Background: Research on mesenchymal stromal cells has created high expectations for a variety of therapeutic applications. Extensive propagation to yield enough mesenchymal stromal cells for therapy may result in replicative senescence and thus hamper long-term functionality in vivo. Highly variable proliferation rates of mesenchymal stromal cells in the course of long-term expansions under varying culture conditions may already indicate different propensity for cellular senescence. We hypothesized that senescence-associated regulated genes differ in mesenchymal stromal cells propagated under different culture conditions.
Design and methods: Human bone marrow-derived mesenchymal stromal cells were cultured either by serial passaging or by a two-step protocol in three different growth conditions. Culture media were supplemented with either fetal bovine serum in varying concentrations or pooled human platelet lysate.

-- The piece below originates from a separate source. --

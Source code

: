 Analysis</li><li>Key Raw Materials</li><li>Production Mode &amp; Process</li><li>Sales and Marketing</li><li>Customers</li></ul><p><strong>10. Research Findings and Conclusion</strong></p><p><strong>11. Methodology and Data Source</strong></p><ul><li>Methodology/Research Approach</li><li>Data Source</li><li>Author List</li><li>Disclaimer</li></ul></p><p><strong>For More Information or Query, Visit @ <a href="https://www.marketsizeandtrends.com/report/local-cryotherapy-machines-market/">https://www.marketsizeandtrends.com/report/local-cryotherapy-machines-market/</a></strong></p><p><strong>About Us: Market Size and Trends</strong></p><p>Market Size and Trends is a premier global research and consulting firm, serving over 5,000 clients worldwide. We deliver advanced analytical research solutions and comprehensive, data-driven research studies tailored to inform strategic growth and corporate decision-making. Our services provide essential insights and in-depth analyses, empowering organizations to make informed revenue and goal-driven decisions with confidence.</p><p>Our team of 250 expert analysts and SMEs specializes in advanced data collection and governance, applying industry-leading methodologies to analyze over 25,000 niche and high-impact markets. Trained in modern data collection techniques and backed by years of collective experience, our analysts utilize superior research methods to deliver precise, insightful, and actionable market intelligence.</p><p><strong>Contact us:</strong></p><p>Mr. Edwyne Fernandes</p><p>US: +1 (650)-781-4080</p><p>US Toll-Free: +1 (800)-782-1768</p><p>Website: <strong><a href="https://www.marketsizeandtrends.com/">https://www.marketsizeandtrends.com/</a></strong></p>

Results: All mesenchymal stromal cell preparations revealed significant gene expression changes upon long-term culture. Especially genes involved in cell differentiation, apoptosis and cell death were up-regulated, whereas genes involved in mitosis and proliferation were down-regulated. Furthermore, overlapping senescence-associated gene expression changes were found in all mesenchymal stromal cell preparations.
Conclusions: Long-term cell growth induced similar gene expression changes in mesenchymal stromal cells independently of isolation and expansion conditions. In advance of therapeutic application, this panel of genes might offer a feasible approach to assessing mesenchymal stromal cell quality with regard to the state of replicative senescence.